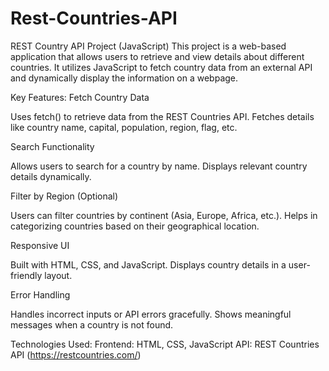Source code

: # Rest-Countries-API
REST Country API Project (JavaScript)
This project is a web-based application that allows users to retrieve and view details about different countries. It utilizes JavaScript to fetch country data from an external API and dynamically display the information on a webpage.

Key Features:
Fetch Country Data

Uses fetch()  to retrieve data from the REST Countries API.
Fetches details like country name, capital, population, region, flag, etc.

Search Functionality

Allows users to search for a country by name.
Displays relevant country details dynamically.

Filter by Region (Optional)

Users can filter countries by continent (Asia, Europe, Africa, etc.).
Helps in categorizing countries based on their geographical location.

Responsive UI

Built with HTML, CSS, and JavaScript.
Displays country details in a user-friendly layout.

Error Handling

Handles incorrect inputs or API errors gracefully.
Shows meaningful messages when a country is not found.

Technologies Used:
Frontend: HTML, CSS, JavaScript
API: REST Countries API (https://restcountries.com/)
::::
What you will do — Transcribe the whole listing exactly. Pictures stay out of your copy.

Answer to the exercise —
Source code

: # Rest-Countries-API
REST Country API Project (JavaScript)
This project is a web-based application that allows users to retrieve and view details about different countries. It utilizes JavaScript to fetch country data from an external API and dynamically display the information on a webpage.

Key Features:
Fetch Country Data

Uses fetch()  to retrieve data from the REST Countries API.
Fetches details like country name, capital, population, region, flag, etc.

Search Functionality

Allows users to search for a country by name.
Displays relevant country details dynamically.

Filter by Region (Optional)

Users can filter countries by continent (Asia, Europe, Africa, etc.).
Helps in categorizing countries based on their geographical location.

Responsive UI

Built with HTML, CSS, and JavaScript.
Displays country details in a user-friendly layout.

Error Handling

Handles incorrect inputs or API errors gracefully.
Shows meaningful messages when a country is not found.

Technologies Used:
Frontend: HTML, CSS, JavaScript
API: REST Countries API (https://restcountries.com/)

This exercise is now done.